***** Information

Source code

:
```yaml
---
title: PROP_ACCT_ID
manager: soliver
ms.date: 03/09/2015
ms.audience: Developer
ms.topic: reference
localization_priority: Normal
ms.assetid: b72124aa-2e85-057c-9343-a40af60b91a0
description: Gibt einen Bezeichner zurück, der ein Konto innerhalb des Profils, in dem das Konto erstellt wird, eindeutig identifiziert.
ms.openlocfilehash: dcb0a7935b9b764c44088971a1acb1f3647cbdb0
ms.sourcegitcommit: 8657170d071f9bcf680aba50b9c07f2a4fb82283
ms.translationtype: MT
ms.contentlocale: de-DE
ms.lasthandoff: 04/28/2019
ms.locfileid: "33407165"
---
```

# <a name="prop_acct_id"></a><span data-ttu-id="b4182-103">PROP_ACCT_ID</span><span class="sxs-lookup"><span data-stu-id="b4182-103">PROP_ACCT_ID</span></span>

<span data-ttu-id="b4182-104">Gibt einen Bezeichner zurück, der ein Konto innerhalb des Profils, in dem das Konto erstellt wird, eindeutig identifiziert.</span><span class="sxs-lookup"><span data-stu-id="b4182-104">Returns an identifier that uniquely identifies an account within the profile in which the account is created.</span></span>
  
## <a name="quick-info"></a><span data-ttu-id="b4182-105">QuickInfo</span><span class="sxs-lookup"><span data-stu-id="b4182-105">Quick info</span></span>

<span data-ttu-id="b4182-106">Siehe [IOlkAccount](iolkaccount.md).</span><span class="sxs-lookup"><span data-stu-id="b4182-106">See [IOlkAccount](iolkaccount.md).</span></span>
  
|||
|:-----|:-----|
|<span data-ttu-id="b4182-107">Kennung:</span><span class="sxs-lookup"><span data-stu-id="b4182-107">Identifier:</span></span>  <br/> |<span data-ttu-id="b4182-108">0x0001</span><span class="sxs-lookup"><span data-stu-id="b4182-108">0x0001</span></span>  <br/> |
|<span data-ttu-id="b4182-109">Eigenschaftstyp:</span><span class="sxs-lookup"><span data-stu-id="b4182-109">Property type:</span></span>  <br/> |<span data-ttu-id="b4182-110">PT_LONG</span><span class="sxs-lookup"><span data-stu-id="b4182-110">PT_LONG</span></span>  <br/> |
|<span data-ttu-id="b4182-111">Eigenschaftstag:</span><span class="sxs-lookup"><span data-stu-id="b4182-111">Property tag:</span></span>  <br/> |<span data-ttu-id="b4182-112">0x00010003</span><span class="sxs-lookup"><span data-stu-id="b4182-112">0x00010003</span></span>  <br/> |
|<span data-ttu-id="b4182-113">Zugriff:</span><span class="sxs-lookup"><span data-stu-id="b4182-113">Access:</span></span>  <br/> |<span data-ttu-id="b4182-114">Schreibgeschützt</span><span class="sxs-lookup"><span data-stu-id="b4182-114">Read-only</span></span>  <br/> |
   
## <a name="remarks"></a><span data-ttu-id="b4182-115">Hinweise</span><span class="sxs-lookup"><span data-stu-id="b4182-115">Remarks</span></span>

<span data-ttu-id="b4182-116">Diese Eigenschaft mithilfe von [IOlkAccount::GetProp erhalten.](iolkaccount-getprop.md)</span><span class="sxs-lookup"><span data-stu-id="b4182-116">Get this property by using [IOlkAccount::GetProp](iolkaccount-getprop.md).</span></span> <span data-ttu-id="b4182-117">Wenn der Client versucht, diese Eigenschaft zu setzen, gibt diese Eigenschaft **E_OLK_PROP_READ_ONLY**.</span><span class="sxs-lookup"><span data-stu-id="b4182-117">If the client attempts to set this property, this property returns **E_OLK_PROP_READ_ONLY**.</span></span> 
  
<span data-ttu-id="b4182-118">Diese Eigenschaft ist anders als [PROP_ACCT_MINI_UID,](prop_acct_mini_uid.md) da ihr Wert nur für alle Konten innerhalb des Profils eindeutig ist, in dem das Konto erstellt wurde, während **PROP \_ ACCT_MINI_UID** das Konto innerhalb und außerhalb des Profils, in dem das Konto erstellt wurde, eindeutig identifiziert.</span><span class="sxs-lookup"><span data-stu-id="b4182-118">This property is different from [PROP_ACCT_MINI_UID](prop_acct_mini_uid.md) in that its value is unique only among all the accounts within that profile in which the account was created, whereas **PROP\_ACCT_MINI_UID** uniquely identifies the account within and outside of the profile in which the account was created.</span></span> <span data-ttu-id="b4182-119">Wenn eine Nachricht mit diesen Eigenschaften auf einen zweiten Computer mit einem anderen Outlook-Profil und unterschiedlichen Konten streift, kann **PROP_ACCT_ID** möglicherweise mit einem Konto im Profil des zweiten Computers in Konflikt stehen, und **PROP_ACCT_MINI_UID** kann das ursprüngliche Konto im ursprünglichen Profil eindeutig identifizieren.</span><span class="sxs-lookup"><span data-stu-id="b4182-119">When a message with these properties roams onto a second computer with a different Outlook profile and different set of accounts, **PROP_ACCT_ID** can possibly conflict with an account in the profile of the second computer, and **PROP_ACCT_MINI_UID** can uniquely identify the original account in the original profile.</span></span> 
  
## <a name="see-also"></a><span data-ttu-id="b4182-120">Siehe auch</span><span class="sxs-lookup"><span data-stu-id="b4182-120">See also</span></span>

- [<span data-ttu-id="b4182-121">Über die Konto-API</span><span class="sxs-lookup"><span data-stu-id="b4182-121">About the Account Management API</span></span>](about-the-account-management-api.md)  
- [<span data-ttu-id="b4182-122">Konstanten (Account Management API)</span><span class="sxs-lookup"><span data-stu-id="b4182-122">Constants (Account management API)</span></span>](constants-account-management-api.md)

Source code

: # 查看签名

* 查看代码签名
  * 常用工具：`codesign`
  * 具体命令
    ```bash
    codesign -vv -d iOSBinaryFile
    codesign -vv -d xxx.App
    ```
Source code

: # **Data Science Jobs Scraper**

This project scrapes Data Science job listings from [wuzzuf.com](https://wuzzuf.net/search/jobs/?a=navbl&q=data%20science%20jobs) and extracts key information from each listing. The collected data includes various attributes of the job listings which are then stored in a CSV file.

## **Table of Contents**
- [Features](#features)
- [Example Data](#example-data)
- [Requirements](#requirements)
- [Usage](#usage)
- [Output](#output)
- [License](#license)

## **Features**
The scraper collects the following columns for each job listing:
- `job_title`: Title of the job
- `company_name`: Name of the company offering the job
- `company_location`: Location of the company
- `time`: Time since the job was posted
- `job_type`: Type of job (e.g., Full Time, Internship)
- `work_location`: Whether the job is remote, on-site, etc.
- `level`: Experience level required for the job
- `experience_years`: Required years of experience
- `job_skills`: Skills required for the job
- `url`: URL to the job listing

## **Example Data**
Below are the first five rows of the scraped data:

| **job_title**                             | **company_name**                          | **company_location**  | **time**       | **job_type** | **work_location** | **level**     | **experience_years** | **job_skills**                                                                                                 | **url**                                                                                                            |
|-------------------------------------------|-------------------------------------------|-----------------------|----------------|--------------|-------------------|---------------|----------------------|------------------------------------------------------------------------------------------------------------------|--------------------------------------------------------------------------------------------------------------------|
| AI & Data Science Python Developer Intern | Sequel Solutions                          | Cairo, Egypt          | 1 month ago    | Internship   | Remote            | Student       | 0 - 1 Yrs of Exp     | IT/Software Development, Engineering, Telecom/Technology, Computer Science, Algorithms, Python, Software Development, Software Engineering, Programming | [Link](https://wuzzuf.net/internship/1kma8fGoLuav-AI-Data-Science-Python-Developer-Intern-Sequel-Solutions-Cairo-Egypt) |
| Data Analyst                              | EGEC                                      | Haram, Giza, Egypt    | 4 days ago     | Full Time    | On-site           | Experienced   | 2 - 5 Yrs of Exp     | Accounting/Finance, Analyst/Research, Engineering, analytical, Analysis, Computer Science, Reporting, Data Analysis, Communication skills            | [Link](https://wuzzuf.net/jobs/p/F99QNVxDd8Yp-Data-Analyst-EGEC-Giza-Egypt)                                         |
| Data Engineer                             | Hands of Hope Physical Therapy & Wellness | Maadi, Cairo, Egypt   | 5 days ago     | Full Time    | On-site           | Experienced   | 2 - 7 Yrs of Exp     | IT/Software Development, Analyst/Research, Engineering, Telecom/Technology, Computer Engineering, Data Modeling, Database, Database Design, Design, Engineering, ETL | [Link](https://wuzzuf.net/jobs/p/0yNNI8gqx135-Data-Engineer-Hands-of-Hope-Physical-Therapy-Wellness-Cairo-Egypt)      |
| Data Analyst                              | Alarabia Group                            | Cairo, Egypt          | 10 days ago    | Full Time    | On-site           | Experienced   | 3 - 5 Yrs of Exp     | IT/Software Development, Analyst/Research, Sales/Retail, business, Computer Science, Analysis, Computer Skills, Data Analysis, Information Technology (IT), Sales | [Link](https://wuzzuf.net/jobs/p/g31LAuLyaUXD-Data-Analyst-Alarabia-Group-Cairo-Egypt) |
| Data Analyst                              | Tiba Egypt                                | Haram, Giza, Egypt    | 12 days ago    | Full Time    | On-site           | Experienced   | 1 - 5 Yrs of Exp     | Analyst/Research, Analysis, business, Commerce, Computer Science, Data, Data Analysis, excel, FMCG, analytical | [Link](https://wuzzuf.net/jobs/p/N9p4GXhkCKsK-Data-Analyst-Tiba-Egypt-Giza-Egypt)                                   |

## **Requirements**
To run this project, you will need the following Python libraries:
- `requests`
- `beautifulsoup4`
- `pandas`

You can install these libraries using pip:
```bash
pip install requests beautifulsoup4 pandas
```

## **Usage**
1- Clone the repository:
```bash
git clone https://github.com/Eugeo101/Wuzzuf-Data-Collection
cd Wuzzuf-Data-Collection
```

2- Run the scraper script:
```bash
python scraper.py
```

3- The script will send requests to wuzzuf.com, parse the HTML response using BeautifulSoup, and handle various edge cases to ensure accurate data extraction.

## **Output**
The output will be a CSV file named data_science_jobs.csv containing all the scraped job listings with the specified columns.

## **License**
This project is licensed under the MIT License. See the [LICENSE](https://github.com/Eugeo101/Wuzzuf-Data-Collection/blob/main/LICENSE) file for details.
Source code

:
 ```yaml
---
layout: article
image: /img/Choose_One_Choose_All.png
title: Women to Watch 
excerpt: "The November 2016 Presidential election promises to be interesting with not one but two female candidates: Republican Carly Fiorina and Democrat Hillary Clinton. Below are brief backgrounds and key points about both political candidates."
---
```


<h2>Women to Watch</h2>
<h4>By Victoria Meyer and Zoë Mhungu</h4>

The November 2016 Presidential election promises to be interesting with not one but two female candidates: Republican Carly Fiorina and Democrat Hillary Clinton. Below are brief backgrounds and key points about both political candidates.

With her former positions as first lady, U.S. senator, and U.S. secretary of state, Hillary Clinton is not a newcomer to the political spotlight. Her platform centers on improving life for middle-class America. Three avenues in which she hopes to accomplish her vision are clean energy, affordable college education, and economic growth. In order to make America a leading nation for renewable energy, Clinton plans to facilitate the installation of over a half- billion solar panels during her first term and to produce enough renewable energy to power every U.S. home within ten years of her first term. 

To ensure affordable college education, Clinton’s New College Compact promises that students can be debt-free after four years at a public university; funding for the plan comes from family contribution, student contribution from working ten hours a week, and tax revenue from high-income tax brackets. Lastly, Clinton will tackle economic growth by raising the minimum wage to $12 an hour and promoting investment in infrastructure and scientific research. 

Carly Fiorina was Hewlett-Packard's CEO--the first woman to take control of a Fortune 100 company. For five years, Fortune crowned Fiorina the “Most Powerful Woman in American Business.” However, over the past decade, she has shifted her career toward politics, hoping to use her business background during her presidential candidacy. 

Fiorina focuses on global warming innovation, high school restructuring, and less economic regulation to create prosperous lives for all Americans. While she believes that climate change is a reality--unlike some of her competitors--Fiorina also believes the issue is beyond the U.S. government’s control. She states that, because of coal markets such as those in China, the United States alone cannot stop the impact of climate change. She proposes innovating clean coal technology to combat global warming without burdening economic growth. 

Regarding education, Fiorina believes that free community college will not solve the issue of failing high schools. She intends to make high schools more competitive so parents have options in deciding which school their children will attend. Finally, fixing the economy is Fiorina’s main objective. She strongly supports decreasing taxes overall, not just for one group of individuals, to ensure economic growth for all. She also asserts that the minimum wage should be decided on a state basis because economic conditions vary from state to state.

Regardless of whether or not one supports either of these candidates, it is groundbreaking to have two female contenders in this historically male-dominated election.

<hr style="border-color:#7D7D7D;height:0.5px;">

**********

Look for the word "pandas" in the records above, count the lines that hold it, and give only that number.

**Expected output:** 2